**EXERCISE OBJECTIVE:**
Lines to restate from the data below: from the one containing "1: La conjetura" to the one containing "En principio, se", both included. Give them again exactly, and only them.

(Source texts of formatted documents)
□ □ □

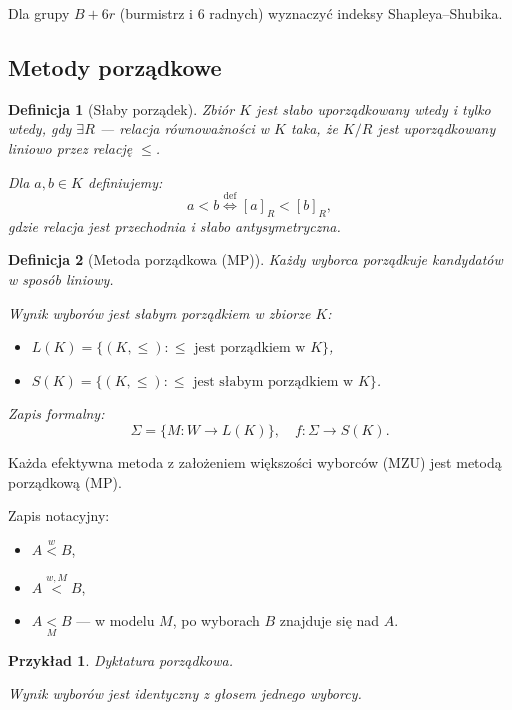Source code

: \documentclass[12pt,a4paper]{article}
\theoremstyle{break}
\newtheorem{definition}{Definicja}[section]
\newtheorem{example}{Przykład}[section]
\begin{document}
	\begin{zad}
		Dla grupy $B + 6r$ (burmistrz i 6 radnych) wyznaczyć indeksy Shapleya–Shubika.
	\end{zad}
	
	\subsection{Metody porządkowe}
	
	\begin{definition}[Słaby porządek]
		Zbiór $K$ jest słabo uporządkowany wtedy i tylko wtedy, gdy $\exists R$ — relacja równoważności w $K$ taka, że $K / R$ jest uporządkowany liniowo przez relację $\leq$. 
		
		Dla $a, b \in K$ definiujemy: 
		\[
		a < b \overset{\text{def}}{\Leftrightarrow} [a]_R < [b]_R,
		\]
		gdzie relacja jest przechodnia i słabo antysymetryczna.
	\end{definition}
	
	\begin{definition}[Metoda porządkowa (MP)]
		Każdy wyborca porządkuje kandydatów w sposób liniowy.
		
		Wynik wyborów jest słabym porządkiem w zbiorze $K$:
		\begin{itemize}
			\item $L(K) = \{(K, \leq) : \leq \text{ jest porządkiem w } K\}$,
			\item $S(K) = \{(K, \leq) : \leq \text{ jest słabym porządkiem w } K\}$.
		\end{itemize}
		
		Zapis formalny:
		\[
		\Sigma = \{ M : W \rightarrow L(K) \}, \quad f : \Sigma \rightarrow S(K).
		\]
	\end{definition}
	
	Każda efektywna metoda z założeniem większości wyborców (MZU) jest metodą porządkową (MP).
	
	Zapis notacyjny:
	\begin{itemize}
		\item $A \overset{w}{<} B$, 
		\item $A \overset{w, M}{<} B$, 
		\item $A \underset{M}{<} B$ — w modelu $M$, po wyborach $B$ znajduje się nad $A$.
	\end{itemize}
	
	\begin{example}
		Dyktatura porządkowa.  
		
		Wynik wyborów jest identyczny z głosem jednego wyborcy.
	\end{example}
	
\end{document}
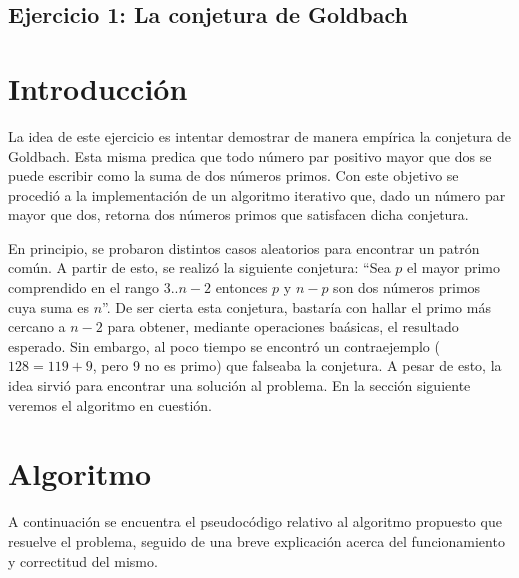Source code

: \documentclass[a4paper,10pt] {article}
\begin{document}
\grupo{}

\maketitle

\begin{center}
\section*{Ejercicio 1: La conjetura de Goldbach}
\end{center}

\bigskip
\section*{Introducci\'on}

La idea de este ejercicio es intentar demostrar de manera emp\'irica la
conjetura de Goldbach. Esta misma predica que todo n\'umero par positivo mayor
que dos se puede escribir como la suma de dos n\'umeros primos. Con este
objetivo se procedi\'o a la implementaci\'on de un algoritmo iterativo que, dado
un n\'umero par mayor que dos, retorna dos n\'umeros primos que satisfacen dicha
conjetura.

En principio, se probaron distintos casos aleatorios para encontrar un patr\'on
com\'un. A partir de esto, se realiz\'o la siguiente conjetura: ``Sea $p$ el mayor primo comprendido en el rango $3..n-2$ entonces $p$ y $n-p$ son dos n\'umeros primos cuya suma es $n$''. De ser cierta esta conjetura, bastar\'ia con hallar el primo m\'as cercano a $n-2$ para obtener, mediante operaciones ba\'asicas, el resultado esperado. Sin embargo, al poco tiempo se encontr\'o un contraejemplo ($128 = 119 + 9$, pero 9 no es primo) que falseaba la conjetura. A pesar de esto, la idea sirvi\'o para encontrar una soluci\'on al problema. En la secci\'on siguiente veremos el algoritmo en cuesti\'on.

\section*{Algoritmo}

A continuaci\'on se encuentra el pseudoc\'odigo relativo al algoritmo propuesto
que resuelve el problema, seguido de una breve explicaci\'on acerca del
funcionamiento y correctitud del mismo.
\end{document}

□ □ □

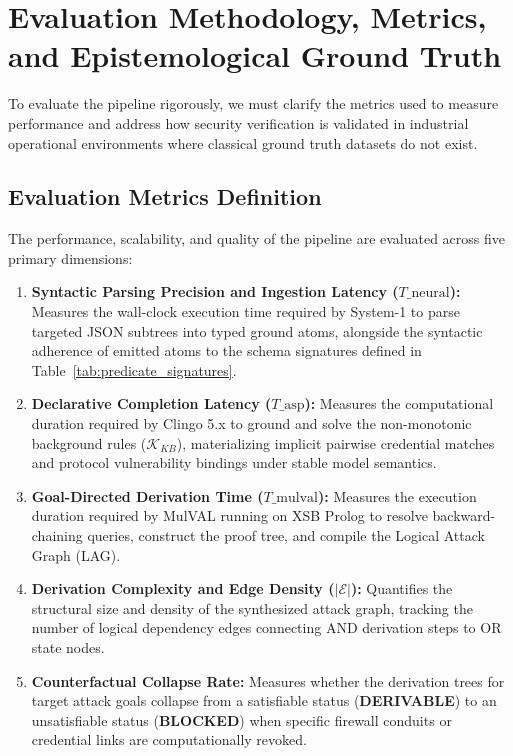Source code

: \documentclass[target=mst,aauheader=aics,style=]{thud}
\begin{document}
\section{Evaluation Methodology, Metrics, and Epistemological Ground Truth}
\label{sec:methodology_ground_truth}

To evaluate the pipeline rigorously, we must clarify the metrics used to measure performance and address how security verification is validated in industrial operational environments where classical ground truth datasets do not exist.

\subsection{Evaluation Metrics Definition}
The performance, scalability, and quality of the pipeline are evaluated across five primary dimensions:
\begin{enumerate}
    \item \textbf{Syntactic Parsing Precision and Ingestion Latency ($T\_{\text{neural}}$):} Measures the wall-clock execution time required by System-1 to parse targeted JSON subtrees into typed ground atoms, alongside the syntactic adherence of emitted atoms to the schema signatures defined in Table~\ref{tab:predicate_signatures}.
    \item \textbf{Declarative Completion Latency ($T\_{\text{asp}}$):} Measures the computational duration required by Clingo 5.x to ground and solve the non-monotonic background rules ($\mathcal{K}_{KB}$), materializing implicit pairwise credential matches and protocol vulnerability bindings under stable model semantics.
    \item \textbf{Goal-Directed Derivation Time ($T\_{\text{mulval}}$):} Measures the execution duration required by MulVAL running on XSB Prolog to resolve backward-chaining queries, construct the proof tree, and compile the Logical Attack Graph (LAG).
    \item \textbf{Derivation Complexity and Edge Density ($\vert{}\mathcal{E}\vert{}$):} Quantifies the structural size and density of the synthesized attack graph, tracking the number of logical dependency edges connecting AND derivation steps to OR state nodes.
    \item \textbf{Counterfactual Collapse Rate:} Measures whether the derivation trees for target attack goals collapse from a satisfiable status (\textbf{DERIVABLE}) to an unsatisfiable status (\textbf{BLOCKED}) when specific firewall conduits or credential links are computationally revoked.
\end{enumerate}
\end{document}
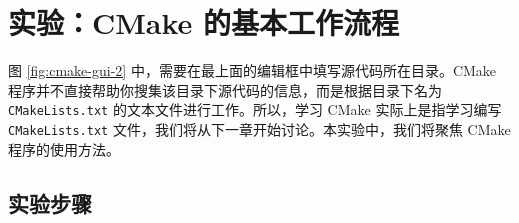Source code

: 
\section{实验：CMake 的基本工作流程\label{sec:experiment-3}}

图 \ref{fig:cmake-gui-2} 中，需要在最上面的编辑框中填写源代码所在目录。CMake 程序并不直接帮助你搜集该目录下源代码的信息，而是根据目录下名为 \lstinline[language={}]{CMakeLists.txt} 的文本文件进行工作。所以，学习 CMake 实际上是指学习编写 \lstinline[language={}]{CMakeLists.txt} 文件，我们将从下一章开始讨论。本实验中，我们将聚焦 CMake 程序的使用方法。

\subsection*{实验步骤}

□ □ □

**ANSWER FOR THE TASK:**
\section*{Ejercicio 1: La conjetura de Goldbach}
\end{center}

\bigskip
\section*{Introducci\'on}

La idea de este ejercicio es intentar demostrar de manera emp\'irica la
conjetura de Goldbach. Esta misma predica que todo n\'umero par positivo mayor
que dos se puede escribir como la suma de dos n\'umeros primos. Con este
objetivo se procedi\'o a la implementaci\'on de un algoritmo iterativo que, dado
un n\'umero par mayor que dos, retorna dos n\'umeros primos que satisfacen dicha
conjetura.

En principio, se probaron distintos casos aleatorios para encontrar un patr\'on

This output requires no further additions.